And some days, it is very primal indeed. She hasn’t seen much of Sarita, but didn’t seem disinclined to joining them for some …whatever. Coffee. Cognac in it, knowing Lukas. She hasn’t been around him much since he got back from Stark Falls, either.
The woman outside the cafe is in her early twenties, a smattering of freckles across her cheeks more evident with the lack of a tan. She remembers where she was around this time last year. She tries not to. She tries to make her body forget but knows that it can’t, and it won’t, and that by her own making this is so: every patch of ink on her skin is hidden now by cloth of some kind, warmth of some kind, but she can always feel the marks. Her hair is long, straight, and wheat-colored; her eyes are blue, like Katherine’s and like Lukas’s, but not like theirs, too — they have a searing, percing quality. Sinclair does not. Looking in her eyes is as easy as looking at the sky on a drowsy summer day.

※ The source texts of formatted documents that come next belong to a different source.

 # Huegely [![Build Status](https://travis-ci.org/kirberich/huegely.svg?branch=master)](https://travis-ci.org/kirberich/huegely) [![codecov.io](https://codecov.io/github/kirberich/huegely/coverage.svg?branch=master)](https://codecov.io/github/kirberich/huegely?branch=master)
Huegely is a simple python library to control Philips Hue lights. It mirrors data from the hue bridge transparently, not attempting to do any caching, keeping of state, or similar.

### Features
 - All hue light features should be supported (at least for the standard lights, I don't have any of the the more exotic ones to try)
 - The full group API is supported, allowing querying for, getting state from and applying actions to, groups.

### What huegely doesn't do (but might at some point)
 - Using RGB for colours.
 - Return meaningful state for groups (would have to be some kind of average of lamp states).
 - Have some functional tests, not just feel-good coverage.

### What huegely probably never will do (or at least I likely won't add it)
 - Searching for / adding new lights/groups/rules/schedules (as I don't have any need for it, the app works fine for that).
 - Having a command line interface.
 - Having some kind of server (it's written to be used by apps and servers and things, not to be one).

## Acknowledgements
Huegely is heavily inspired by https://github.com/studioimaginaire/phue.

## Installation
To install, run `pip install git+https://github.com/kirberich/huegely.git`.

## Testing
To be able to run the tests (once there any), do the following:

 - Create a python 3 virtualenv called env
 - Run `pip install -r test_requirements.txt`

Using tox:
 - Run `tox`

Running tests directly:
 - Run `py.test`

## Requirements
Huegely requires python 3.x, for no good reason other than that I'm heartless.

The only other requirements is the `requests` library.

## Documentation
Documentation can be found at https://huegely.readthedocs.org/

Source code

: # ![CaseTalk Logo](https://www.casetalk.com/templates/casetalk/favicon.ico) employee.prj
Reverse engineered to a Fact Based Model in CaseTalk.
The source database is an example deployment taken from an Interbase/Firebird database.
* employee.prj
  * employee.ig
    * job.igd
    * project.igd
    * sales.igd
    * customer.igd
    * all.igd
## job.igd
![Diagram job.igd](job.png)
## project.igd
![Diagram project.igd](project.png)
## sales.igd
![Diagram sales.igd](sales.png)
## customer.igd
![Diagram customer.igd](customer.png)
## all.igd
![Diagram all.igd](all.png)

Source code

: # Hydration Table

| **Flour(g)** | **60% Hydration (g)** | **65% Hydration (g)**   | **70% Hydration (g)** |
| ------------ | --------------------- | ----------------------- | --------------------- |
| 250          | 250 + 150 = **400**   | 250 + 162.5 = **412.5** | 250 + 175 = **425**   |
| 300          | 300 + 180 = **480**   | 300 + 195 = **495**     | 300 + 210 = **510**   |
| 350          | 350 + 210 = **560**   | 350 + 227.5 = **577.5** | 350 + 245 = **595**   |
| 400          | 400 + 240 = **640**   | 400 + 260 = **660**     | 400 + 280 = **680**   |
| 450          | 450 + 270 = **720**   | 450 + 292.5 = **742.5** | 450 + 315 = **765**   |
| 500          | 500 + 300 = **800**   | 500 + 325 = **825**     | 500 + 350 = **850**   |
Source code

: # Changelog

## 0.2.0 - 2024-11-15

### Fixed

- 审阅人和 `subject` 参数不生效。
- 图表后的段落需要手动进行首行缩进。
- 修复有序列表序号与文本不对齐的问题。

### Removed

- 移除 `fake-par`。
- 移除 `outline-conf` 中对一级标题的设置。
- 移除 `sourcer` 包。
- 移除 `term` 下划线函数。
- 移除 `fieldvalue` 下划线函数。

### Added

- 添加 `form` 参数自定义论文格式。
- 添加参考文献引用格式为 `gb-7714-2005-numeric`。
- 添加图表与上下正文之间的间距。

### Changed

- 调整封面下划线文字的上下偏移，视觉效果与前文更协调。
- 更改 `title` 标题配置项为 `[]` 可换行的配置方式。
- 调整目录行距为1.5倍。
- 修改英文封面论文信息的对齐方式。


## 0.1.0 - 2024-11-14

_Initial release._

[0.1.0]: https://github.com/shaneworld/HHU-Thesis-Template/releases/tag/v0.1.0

She’s wearing a pair of black suede boots adorned with a few buckles here and there, lined with cream-colored faux fur. Her jeans are tucked into them, and she’s moved on from Army Coats these days: underneath her black peacoat is a red hoodie, a splash of bright color down her shoulders. She’s got a slim black scarf wrapped around her neck, and a pair of red earmuffs, black fingerless gloves.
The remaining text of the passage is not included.